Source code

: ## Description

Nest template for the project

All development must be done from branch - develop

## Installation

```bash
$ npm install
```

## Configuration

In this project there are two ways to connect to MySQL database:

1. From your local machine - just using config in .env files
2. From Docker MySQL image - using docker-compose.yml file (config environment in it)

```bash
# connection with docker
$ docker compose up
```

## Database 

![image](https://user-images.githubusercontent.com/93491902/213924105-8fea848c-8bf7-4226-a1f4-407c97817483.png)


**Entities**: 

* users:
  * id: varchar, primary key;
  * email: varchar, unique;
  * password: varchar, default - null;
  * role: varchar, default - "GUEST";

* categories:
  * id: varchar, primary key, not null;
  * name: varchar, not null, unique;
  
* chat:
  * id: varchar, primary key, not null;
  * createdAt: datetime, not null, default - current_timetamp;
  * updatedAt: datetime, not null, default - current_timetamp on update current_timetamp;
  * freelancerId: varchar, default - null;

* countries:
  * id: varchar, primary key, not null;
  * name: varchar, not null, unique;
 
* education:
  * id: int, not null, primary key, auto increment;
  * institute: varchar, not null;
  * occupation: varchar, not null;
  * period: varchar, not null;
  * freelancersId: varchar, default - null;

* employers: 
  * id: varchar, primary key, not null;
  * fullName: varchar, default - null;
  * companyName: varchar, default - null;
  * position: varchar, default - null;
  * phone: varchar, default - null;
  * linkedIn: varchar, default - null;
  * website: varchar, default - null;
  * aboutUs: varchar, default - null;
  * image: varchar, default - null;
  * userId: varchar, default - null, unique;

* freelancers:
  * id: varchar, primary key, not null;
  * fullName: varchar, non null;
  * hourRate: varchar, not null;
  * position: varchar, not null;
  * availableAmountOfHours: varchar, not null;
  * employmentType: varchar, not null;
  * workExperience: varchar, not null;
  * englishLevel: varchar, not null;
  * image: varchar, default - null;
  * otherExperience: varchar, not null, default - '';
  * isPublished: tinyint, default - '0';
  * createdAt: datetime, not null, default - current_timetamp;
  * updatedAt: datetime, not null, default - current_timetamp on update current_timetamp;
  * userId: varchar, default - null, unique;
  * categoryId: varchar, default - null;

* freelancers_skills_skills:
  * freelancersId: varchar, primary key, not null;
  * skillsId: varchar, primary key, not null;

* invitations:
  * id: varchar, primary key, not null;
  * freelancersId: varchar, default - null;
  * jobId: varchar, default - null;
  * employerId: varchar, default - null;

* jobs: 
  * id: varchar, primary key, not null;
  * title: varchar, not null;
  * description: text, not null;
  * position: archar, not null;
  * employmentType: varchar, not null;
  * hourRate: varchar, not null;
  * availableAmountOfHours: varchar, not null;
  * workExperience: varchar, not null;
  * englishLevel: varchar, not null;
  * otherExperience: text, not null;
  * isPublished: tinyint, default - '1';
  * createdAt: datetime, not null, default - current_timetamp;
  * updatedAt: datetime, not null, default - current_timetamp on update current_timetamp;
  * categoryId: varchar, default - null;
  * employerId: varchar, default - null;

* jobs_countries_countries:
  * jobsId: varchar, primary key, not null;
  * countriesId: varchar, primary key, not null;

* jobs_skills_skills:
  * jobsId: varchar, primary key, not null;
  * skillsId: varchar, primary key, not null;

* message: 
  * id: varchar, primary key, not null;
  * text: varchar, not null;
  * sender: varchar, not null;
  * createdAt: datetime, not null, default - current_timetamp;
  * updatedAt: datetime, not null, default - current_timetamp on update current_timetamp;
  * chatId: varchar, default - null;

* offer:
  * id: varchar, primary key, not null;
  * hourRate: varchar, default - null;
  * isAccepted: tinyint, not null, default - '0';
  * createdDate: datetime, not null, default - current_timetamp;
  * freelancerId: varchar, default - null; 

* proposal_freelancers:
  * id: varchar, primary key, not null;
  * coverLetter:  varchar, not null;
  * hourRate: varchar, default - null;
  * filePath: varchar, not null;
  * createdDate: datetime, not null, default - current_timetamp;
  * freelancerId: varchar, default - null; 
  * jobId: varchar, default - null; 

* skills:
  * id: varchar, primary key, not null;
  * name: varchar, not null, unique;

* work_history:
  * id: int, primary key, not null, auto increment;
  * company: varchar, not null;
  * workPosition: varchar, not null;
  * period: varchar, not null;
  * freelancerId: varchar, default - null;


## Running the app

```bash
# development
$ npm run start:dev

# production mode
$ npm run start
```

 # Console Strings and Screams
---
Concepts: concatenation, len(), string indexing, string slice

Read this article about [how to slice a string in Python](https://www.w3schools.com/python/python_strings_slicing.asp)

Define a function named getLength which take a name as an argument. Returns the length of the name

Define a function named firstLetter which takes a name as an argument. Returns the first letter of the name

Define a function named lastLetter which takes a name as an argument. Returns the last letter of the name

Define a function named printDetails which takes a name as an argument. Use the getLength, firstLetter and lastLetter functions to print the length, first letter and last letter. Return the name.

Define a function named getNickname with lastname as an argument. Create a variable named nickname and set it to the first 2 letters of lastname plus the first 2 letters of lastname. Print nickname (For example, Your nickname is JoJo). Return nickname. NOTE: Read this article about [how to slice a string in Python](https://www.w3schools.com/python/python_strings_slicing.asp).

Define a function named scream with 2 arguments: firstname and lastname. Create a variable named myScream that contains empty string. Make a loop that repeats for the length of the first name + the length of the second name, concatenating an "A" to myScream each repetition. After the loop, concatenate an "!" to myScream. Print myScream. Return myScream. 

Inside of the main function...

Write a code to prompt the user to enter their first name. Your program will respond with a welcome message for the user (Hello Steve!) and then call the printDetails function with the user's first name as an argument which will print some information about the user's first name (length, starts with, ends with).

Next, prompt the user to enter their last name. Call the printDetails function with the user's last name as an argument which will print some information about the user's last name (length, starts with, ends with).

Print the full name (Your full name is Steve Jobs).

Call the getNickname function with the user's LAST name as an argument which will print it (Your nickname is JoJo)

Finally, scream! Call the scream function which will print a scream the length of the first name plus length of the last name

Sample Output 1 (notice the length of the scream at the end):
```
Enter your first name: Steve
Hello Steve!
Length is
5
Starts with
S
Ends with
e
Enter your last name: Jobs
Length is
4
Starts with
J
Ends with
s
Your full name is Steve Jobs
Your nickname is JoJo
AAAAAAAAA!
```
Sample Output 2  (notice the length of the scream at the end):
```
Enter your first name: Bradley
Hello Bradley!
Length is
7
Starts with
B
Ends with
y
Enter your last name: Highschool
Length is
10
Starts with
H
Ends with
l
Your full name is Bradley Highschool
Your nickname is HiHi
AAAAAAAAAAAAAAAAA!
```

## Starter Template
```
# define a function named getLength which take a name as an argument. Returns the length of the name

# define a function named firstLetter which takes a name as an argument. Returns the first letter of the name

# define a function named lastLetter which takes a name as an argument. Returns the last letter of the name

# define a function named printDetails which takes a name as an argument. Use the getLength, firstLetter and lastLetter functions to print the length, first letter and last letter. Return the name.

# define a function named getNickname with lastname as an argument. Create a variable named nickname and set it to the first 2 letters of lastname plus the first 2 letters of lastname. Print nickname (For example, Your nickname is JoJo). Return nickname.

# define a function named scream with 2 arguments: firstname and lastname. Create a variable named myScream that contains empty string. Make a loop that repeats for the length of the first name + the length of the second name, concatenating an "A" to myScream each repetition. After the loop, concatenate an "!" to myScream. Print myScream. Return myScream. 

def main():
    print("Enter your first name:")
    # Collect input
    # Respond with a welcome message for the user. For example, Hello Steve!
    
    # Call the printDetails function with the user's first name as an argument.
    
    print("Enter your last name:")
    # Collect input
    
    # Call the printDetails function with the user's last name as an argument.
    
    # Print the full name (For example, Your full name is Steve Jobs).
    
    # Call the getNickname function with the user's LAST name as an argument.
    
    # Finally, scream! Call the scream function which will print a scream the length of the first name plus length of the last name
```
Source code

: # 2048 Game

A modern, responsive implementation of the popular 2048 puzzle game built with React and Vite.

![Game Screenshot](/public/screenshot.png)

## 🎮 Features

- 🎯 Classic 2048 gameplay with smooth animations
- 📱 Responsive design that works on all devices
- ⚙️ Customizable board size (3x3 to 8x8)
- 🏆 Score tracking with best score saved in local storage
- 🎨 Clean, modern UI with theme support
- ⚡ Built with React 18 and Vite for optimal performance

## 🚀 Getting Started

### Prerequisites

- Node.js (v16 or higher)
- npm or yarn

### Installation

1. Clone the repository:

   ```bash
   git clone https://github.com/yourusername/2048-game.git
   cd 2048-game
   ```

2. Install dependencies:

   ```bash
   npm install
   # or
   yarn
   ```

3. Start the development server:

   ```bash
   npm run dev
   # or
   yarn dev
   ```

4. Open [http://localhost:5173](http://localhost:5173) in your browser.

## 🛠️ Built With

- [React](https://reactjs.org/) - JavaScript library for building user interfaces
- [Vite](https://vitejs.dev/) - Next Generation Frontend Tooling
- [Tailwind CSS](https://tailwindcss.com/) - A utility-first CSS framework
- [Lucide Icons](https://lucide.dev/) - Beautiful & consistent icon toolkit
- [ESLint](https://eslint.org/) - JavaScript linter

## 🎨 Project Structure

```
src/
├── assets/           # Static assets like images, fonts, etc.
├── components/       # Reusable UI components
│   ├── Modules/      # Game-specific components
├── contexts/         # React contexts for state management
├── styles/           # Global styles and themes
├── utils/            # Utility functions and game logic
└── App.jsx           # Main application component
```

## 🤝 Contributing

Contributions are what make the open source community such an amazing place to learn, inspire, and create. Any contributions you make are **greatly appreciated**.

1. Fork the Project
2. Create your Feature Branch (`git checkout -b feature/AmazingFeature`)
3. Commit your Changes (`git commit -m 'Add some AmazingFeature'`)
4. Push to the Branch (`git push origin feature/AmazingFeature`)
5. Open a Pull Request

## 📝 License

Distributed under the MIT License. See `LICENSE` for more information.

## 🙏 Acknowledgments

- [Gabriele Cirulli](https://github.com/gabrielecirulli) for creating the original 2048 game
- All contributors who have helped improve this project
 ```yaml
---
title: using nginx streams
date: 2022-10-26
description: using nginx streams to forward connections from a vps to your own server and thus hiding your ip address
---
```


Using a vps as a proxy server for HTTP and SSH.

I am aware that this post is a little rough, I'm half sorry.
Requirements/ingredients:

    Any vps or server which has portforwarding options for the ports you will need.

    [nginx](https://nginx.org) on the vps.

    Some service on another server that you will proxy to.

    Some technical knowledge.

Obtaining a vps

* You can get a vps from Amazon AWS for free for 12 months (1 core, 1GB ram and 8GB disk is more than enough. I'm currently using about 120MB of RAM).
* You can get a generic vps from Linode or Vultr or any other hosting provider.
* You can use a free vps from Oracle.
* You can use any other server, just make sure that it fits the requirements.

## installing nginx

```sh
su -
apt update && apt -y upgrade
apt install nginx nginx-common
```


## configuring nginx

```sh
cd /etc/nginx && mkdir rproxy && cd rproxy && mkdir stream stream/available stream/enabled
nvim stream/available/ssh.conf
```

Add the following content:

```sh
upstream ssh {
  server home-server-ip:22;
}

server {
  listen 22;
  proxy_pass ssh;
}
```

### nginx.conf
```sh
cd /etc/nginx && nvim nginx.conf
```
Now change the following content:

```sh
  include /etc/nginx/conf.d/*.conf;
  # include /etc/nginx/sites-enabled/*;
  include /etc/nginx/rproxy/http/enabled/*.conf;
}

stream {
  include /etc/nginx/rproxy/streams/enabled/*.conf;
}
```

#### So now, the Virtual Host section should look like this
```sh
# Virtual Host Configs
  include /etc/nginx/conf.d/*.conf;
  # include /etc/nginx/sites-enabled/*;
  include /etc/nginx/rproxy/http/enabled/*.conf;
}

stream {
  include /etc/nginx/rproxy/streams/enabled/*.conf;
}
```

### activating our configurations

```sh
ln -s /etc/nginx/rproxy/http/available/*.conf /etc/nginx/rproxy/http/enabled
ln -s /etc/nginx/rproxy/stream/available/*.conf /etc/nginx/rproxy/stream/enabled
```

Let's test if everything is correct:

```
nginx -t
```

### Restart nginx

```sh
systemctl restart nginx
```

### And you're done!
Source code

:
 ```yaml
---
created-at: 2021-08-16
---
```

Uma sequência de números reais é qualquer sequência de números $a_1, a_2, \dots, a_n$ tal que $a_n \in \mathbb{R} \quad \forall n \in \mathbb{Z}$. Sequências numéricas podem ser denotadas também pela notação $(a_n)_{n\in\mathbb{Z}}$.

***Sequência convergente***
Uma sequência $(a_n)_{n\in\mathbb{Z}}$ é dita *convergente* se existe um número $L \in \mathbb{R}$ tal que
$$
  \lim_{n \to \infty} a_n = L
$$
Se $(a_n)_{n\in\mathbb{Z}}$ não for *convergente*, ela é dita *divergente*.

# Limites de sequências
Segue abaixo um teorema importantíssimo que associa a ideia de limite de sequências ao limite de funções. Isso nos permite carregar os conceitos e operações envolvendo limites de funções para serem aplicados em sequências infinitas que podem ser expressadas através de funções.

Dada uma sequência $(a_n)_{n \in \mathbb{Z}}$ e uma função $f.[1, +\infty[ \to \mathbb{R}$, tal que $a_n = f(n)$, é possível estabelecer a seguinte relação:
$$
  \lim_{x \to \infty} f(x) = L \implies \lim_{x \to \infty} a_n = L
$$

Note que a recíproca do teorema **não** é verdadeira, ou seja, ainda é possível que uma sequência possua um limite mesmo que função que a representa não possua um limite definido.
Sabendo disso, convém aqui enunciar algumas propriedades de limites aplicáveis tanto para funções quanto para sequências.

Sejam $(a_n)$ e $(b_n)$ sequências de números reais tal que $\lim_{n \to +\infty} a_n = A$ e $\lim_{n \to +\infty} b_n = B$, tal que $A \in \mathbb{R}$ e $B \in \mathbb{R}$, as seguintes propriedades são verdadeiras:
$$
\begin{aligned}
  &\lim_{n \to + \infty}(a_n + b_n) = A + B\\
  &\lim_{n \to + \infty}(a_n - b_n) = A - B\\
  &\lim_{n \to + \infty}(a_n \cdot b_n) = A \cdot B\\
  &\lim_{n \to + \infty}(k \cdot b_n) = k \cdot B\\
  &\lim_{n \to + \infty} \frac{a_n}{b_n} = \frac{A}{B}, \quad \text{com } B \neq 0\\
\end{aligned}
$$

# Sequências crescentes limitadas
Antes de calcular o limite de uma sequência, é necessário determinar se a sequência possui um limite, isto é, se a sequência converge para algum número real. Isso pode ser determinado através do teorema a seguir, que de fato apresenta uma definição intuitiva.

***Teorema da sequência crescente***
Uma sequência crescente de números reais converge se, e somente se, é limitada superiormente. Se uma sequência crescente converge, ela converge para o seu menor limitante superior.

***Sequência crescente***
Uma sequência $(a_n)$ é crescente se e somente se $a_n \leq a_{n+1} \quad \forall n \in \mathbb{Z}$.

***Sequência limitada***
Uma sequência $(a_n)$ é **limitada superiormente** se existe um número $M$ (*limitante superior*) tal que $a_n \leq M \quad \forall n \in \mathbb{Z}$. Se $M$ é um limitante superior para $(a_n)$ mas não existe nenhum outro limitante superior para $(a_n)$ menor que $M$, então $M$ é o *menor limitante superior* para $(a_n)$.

-----

Using the records above, list each line that includes "para".

Segue abaixo um teorema importantíssimo que associa a ideia de limite de sequências ao limite de funções. Isso nos permite carregar os conceitos e operações envolvendo limites de funções para serem aplicados em sequências infinitas que podem ser expressadas através de funções.
Sabendo disso, convém aqui enunciar algumas propriedades de limites aplicáveis tanto para funções quanto para sequências.
Antes de calcular o limite de uma sequência, é necessário determinar se a sequência possui um limite, isto é, se a sequência converge para algum número real. Isso pode ser determinado através do teorema a seguir, que de fato apresenta uma definição intuitiva.
Uma sequência crescente de números reais converge se, e somente se, é limitada superiormente. Se uma sequência crescente converge, ela converge para o seu menor limitante superior.
Uma sequência $(a_n)$ é **limitada superiormente** se existe um número $M$ (*limitante superior*) tal que $a_n \leq M \quad \forall n \in \mathbb{Z}$. Se $M$ é um limitante superior para $(a_n)$ mas não existe nenhum outro limitante superior para $(a_n)$ menor que $M$, então $M$ é o *menor limitante superior* para $(a_n)$.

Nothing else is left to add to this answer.